Replay scenarios can also be run directly without the API:

from app.replay.scenarios import REPLAY_SCENARIOS
from app.replay.runner import ReplayRunner

runner = ReplayRunner()
result = runner.run_scenario(REPLAY_SCENARIOS["florida_summer_heavy_rain"])
print(result.warning["warning_score"], result.warning["warning_band"])

Testing¶

Run replay-specific tests:

python -m pytest tests/test_replay_engine.py -v

Limitations¶

Scenarios are deterministic and do not include real-time provider data
Heatmap generation recalculates scores per cell; large grids may be slow
Quiet-day baseline uses fixed moderate inputs, not historical averages
Signal decay is exponential; does not account for intermittent refresh patterns

Versioned Replay Explanations¶

Replay validation runs deterministic historical incident and quiet-day comparisons. Replay outputs now include model/replay version metadata so case-study artifacts can be traced to the scoring revision that generated them.
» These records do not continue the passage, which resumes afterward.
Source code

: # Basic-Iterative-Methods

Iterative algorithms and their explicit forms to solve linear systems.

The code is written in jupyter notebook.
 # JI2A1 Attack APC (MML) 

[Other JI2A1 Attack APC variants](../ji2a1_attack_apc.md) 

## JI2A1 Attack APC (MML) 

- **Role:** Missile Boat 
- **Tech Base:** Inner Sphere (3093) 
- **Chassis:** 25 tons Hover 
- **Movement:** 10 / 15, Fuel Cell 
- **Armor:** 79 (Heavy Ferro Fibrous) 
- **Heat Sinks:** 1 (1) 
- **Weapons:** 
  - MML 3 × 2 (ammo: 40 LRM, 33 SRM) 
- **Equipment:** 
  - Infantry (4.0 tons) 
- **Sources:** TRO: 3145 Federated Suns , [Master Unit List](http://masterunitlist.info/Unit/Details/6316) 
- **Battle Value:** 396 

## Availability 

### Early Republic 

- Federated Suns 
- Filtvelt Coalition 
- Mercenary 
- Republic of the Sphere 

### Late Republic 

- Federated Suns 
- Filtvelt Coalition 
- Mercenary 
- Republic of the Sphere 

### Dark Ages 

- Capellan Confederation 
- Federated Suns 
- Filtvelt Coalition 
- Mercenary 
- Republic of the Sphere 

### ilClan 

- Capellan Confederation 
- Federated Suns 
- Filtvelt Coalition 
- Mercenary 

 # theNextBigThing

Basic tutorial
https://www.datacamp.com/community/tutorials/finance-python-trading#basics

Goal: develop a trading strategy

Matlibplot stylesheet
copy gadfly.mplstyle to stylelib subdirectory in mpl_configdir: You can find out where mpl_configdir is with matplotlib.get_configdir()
Replay explanation payloads include:

model_version
scoring_revision
provider_stack_version
generated_at
replay_asset_version

Replay explanations should preserve the AI1SAD split between:

environmental/live-condition warning_score
human-context activity_hazard_score
operational surveillance_priority_score

They must not describe replay output as attack probability.